Both were largely ignored or rejected by the modern philosophical establishment.
In other ways, they were polar opposites - Royce was a highly successful philosopher who tried his hand at novel writing and failed and Pirsig was a highly successful novelist who couldn't get admitted into academic circles. Royce was a communitarian and Pirsig was strongly individualistic and almost Randian in his "individualistic realization of DQ". There's a whole thesis, in the comparison of those two, gestating in my innards someplace.
Some other striking coincidences I found with my own family. Josiah was a red-headed son of moral and upright teacher of a mom - the backbone of the family and the youngest brother of three older and highly influential sisters whose dad was a flakey ne-er-do-well who tried different things in life and never really succeeded at any thing. My son Josh ( a derivative of Yeshua, like "josie") is a red-headed boy, the youngest brother of three influential older sisters and a moralistic mom who works as a church school secretary and is the backbone of our family while I'm something of a ne-er-do-well dad who has tried different things without any economic success. :)
But under it all, I'm a philosopher and philosophers don't have to be successful, to be successful, if you know what I mean. In fact, you don't even have to produce a great deal of brilliant and original philosophy yourself, if you're smart enough to love the right writers and thinkers, then you can be a success at the philosophy game because the game is won through loving wisdom, not only producing it.

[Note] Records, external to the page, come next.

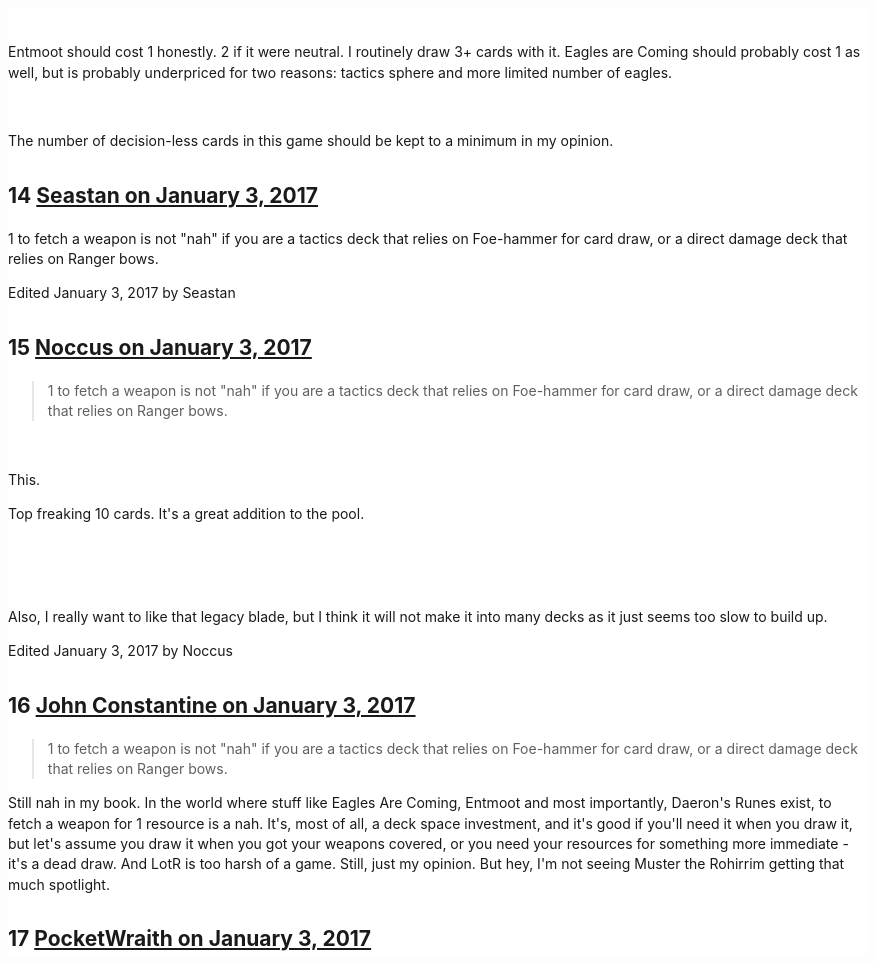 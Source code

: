  

Entmoot should cost 1 honestly. 2 if it were neutral. I routinely draw 3+ cards with it. Eagles are Coming should probably cost 1 as well, but is probably underpriced for two reasons: tactics sphere and more limited number of eagles. 

 

The number of decision-less cards in this game should be kept to a minimum in my opinion. 

## 14 [Seastan on January 3, 2017](https://community.fantasyflightgames.com/topic/238589-the-dungeons-of-cirith-gurat/?do=findComment&comment=2569510)

1 to fetch a weapon is not "nah" if you are a tactics deck that relies on Foe-hammer for card draw, or a direct damage deck that relies on Ranger bows.

Edited January 3, 2017 by Seastan

## 15 [Noccus on January 3, 2017](https://community.fantasyflightgames.com/topic/238589-the-dungeons-of-cirith-gurat/?do=findComment&comment=2569531)

> 1 to fetch a weapon is not "nah" if you are a tactics deck that relies on Foe-hammer for card draw, or a direct damage deck that relies on Ranger bows.

 

This.

Top freaking 10 cards. It's a great addition to the pool.

 

 

Also, I really want to like that legacy blade, but I think it will not make it into many decks as it just seems too slow to build up.

Edited January 3, 2017 by Noccus

## 16 [John Constantine on January 3, 2017](https://community.fantasyflightgames.com/topic/238589-the-dungeons-of-cirith-gurat/?do=findComment&comment=2569574)

> 1 to fetch a weapon is not "nah" if you are a tactics deck that relies on Foe-hammer for card draw, or a direct damage deck that relies on Ranger bows.

Still nah in my book. In the world where stuff like Eagles Are Coming, Entmoot and most importantly, Daeron's Runes exist, to fetch a weapon for 1 resource is a nah. It's, most of all, a deck space investment, and it's good if you'll need it when you draw it, but let's assume you draw it when you got your weapons covered, or you need your resources for something more immediate - it's a dead draw. And LotR is too harsh of a game. Still, just my opinion. But hey, I'm not seeing Muster the Rohirrim getting that much spotlight.

## 17 [PocketWraith on January 3, 2017](https://community.fantasyflightgames.com/topic/238589-the-dungeons-of-cirith-gurat/?do=findComment&comment=2569592)
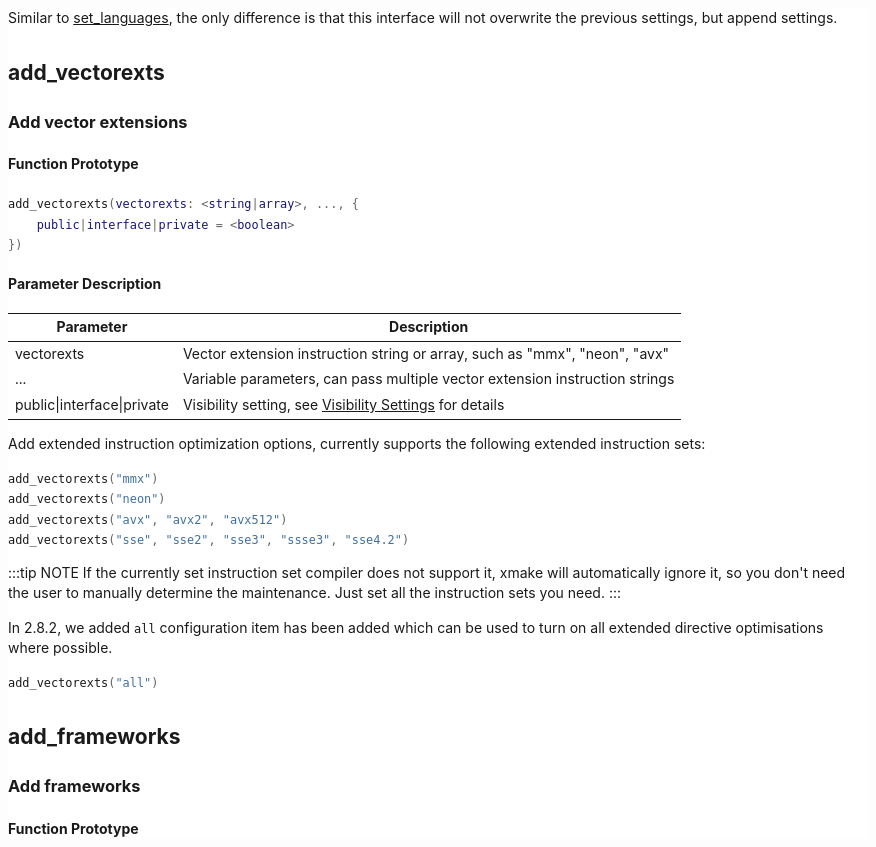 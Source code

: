 Similar to [set_languages](#set_languages), the only difference is that this interface will not overwrite the previous settings, but append settings.

## add_vectorexts

### Add vector extensions

#### Function Prototype

```lua
add_vectorexts(vectorexts: <string|array>, ..., {
    public|interface|private = <boolean>
})
```

#### Parameter Description

| Parameter | Description |
|-----------|-------------|
| vectorexts | Vector extension instruction string or array, such as "mmx", "neon", "avx" |
| ... | Variable parameters, can pass multiple vector extension instruction strings |
| public\|interface\|private | Visibility setting, see [Visibility Settings](#visibility) for details |

Add extended instruction optimization options, currently supports the following extended instruction sets:

```lua
add_vectorexts("mmx")
add_vectorexts("neon")
add_vectorexts("avx", "avx2", "avx512")
add_vectorexts("sse", "sse2", "sse3", "ssse3", "sse4.2")
```

:::tip NOTE
If the currently set instruction set compiler does not support it, xmake will automatically ignore it, so you don't need the user to manually determine the maintenance. Just set all the instruction sets you need.
:::


In 2.8.2, we added `all` configuration item has been added which can be used to turn on all extended directive optimisations where possible.

```lua
add_vectorexts("all")
```

## add_frameworks

### Add frameworks

#### Function Prototype
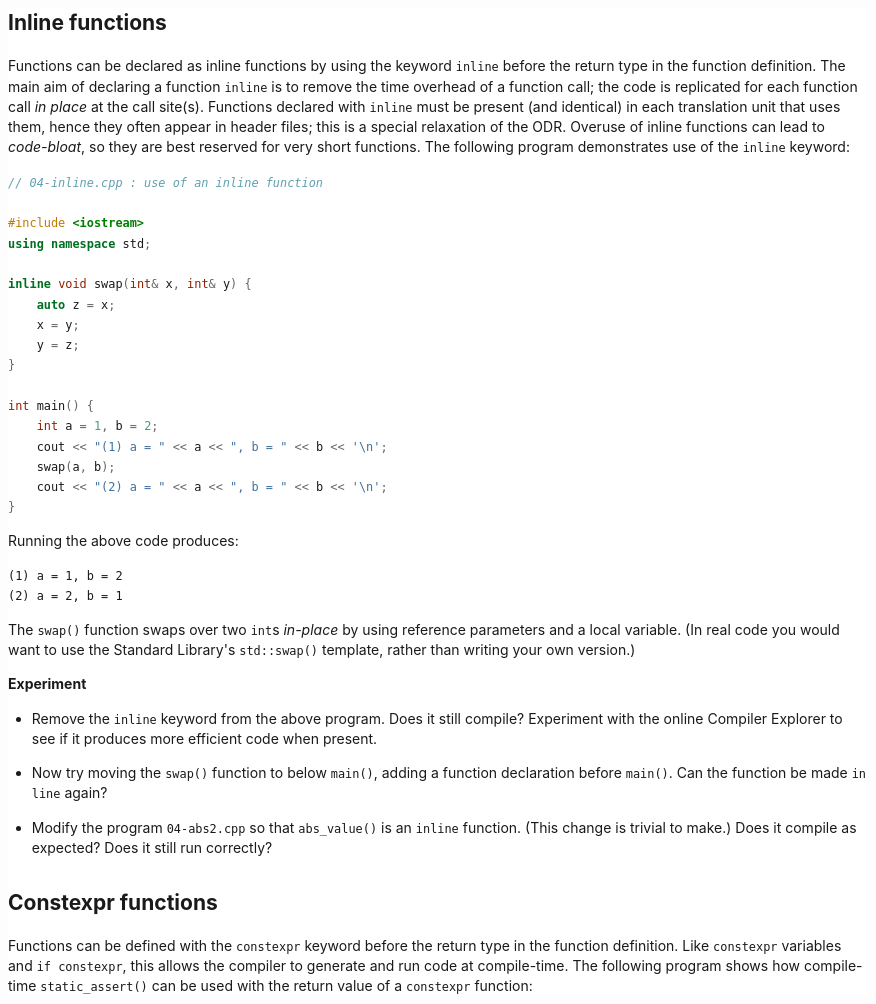 ## Inline functions

Functions can be declared as inline functions by using the keyword `inline` before the return type in the function definition. The main aim of declaring a function `inline` is to remove the time overhead of a function call; the code is replicated for each function call *in place* at the call site(s). Functions declared with `inline` must be present (and identical) in each translation unit that uses them, hence they often appear in header files; this is a special relaxation of the ODR. Overuse of inline functions can lead to *code-bloat*, so they are best reserved for very short functions. The following program demonstrates use of the `inline` keyword:

```cpp
// 04-inline.cpp : use of an inline function

#include <iostream>
using namespace std;

inline void swap(int& x, int& y) {
    auto z = x;
    x = y;
    y = z;
}

int main() {
    int a = 1, b = 2;
    cout << "(1) a = " << a << ", b = " << b << '\n';
    swap(a, b);
    cout << "(2) a = " << a << ", b = " << b << '\n';
}
```

Running the above code produces:

```
(1) a = 1, b = 2
(2) a = 2, b = 1
```

The `swap()` function swaps over two `int`s *in-place* by using reference parameters and a local variable. (In real code you would want to use the Standard Library's `std::swap()` template, rather than writing your own version.)

**Experiment**

* Remove the `inline` keyword from the above program. Does it still compile? Experiment with the online Compiler Explorer to see if it produces more efficient code when present.

* Now try moving the `swap()` function to below `main()`, adding a function declaration before `main()`. Can the function be made `inline` again?

* Modify the program `04-abs2.cpp` so that `abs_value()` is an `inline` function. (This change is trivial to make.) Does it compile as expected? Does it still run correctly?

## Constexpr functions

Functions can be defined with the `constexpr` keyword before the return type in the function definition. Like `constexpr` variables and `if constexpr`, this allows the compiler to generate and run code at compile-time. The following program shows how compile-time `static_assert()` can be used with the return value of a `constexpr` function:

Through this process of falling in love with the right writers, I've made many friendly connections and my life has been transformed, repeatedly. The community building process is truly and constantly a regenerative process and its led me from M. Scott Peck's Community Building Workshop to the early days of the internet to involvement with online communities like the MoQ.org and meeting all kinds of people, online and off. When I found Royce through the books in the library - there was plenty to learn and explore but there were few people to talk to about this amazing man. My first real exposure to another was a video on the internet - Dr. Kegeley at the Harvard 100th anniversary talk on the great debate between Pragmatism and Idealism, or as they saw it then, James vs. Royce. Nowadays I think this was the wrong way to view the matter. The issue was actually, America vs. Europe. And on our side, we had James, Royce and Peirce. James and Royce weren't antagonists in an intellectual wrestling match. they were friends and teamates in a tag-team contest with, mainly, Germany. This intellectual bout would turn into a very violent and prolonged conflict, right at the end of their time, so you can't say philosophy is unimportant or insignificant. Ideas can have significance beyond their immediate appearance and of all ideas, the Great Community is the most significant - whether you call it by Royce's name for it, or Peck's (True Community) or Jim Corbett's (the Peaceable Kingdom) or by Christ's (the Kingdom of Heaven). It's all basically the same idea and in it lay, like secret leaven, the salvation of the world.